The accumulation of advanced glycation end-products (AGEs) may be involved in the mechanism of skeletal muscle atrophy. However, the involvement of the receptor for AGEs (RAGE) axis in microgravity-induced skeletal muscle atrophy has not been investigated. Therefore, the purpose of the present study was to investigate the effect of RAGE inhibition on microgravity-induced skeletal muscle atrophy and the related molecular responses. Male C57BL/6NCr mice subjected to a 1-week hindlimb suspension lead to muscle atrophy in soleus and plantaris but not extensor digitorum longus muscle, accompanied by increases in RAGE expression.
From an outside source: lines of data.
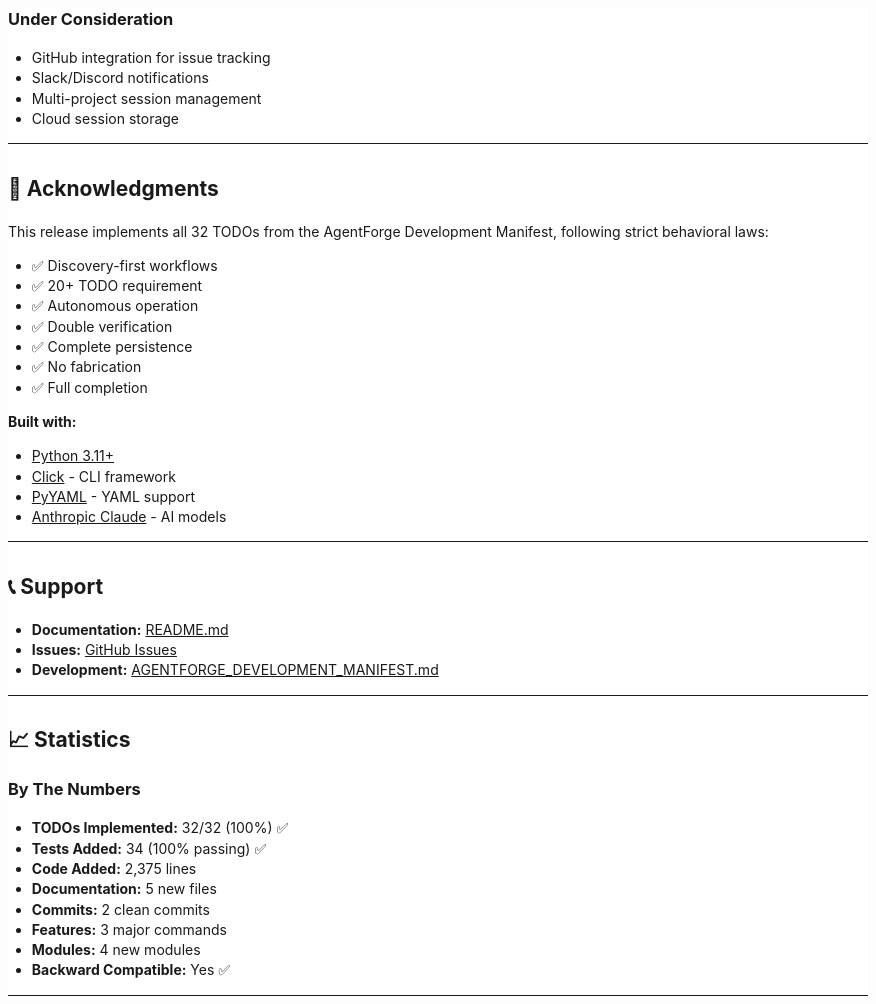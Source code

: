 ### Under Consideration
- GitHub integration for issue tracking
- Slack/Discord notifications
- Multi-project session management
- Cloud session storage

---

## 🙏 Acknowledgments

This release implements all 32 TODOs from the AgentForge Development Manifest, following strict behavioral laws:

- ✅ Discovery-first workflows
- ✅ 20+ TODO requirement
- ✅ Autonomous operation
- ✅ Double verification
- ✅ Complete persistence
- ✅ No fabrication
- ✅ Full completion

**Built with:**
- [Python 3.11+](https://www.python.org/)
- [Click](https://click.palletsprojects.com/) - CLI framework
- [PyYAML](https://pyyaml.org/) - YAML support
- [Anthropic Claude](https://www.anthropic.com/) - AI models

---

## 📞 Support

- **Documentation:** [README.md](README.md)
- **Issues:** [GitHub Issues](https://github.com/Millsondylan/forge/issues)
- **Development:** [AGENTFORGE_DEVELOPMENT_MANIFEST.md](AGENTFORGE_DEVELOPMENT_MANIFEST.md)

---

## 📈 Statistics

### By The Numbers
- **TODOs Implemented:** 32/32 (100%) ✅
- **Tests Added:** 34 (100% passing) ✅
- **Code Added:** 2,375 lines
- **Documentation:** 5 new files
- **Commits:** 2 clean commits
- **Features:** 3 major commands
- **Modules:** 4 new modules
- **Backward Compatible:** Yes ✅

---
However, treatment with a RAGE antagonist (FPS-ZM1, intraperitoneal, 1 mg/kg/day) during hindlimb suspension ameliorated the atrophic responses in soleus muscle. Further, muscle mass inversely correlated with the accumulation of AGEs (methylglyoxal-modified proteins and Nε-(carboxymethyl) lysine-modified proteins) in soleus muscle. The expression of proinflammatory cytokines, tumor necrosis factor-α, interleukin-1β, and interleukin-6 in soleus muscle was enhanced in response to hindlimb suspension, but these changes were attenuated by FPS-ZM1 treatment. Protein ubiquitination and ubiquitin E3 ligase (muscle RING finger 1) expression in soleus muscle were elevated following hindlimb suspension, and these increments were suppressed by FPS-ZM1 treatment. Our findings indicate that the AGE-RAGE axis is upregulated in unloaded atrophied skeletal muscle, and that RAGE inhibition ameliorates microgravity-induced skeletal muscle atrophy by reducing proinflammatory cytokine expression and ubiquitin-proteasome system activation.